This was not a direct remake, as characterization, atmosphere, and ending were almost entirely different. Patrick McGoohan died before the series aired, but had been invited to make a cameo appearance, which he declined; played now by another actor, the cameo in episode 1 involved 6 coming across an old man dressed in Number 6's outfit from the original series.


The 2009 remake provides examples of:

  • All Psychology Is Freudian: 2 has 6 speak to a psychologist, 70, so he can find out what drives 6's desire to escape the Village. 2 later visits 70 and mockingly talks about his own psychological problems, before deriding it all as Freudian mumbo-jumbo.
  • All Just a Dream: It turns out the Village is actually a sort of shared dreamspace on a level deeper than the subconscious. Which makes it all a dream, but not just a dream. This also means that 2 was telling 6 the truth all along: there really is no "New York" in their plane of existence, or ability for 6 to escape.
  • Attack of the 50-Foot Whatever: Rover returns, but this time as a giant weather balloon bigger than a building.
  • The Bad Guy Wins: 2 succeeds in escaping the manufactured reality of the Village with his wife, while 6 is corrupted into becoming the new leader with 313 as the new dreamer.
  • Big Bad: Unlike the original series, 2 is a single person who is clearly in control of the Village, and the final obstacle for 6 to overcome if he wants to escape it.

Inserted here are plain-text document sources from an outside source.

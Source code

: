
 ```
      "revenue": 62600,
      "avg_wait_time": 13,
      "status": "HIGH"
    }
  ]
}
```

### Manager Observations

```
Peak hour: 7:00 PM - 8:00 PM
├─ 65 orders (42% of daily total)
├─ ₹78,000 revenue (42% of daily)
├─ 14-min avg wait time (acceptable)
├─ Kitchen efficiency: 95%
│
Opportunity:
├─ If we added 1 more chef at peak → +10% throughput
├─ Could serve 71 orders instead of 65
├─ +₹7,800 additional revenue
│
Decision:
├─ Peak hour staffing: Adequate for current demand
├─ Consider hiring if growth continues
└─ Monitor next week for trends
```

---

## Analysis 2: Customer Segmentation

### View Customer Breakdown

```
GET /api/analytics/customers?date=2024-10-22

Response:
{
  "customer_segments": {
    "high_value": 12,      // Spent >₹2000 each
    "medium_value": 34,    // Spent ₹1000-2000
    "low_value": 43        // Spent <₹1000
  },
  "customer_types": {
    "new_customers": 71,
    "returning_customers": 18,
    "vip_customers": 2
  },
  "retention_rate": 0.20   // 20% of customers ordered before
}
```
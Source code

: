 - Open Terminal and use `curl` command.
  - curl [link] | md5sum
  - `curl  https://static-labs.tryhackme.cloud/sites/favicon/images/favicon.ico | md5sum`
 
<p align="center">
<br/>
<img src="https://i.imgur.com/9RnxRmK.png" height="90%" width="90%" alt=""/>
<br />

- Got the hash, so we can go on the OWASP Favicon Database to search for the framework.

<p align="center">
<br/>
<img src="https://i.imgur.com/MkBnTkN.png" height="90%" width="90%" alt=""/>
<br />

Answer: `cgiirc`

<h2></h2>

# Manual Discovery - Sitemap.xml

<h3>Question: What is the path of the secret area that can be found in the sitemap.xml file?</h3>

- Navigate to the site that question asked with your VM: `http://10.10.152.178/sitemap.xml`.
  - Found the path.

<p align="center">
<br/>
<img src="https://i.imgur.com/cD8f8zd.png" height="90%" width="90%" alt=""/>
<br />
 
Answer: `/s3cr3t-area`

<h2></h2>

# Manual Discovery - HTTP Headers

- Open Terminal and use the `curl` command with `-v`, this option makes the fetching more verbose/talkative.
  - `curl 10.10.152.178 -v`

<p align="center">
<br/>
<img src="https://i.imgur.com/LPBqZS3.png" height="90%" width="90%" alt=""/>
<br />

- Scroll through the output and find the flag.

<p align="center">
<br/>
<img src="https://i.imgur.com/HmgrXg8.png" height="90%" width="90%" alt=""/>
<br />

  • Big Brother Is Watching You: The Village is monitored by a network of agents and double agents who are constantly spying on the villagers (and each other) for any deviant behavior. Villagers themselves are also motivated to inform on their neighbors.
  • Bittersweet Ending: 2 uses 6's nobility and selfless humanity against him in the finale. In the real world, Dr. Curtis (2) had brought Michael (6) into The Village with the express purpose of training him as his replacement. After mentally breaking 6, 2 publicly announces that 6 is the only person capable of stopping The Village from collapsing. 6 agrees to become the new Dreamer, but 313 intervenes and takes the position instead, allowing 2 and his wife to go free and wake up from The Village. In her new dream state, 313 sheds tears for 6's new indefinite imprisonment as 6 begins imagining a new and better Village.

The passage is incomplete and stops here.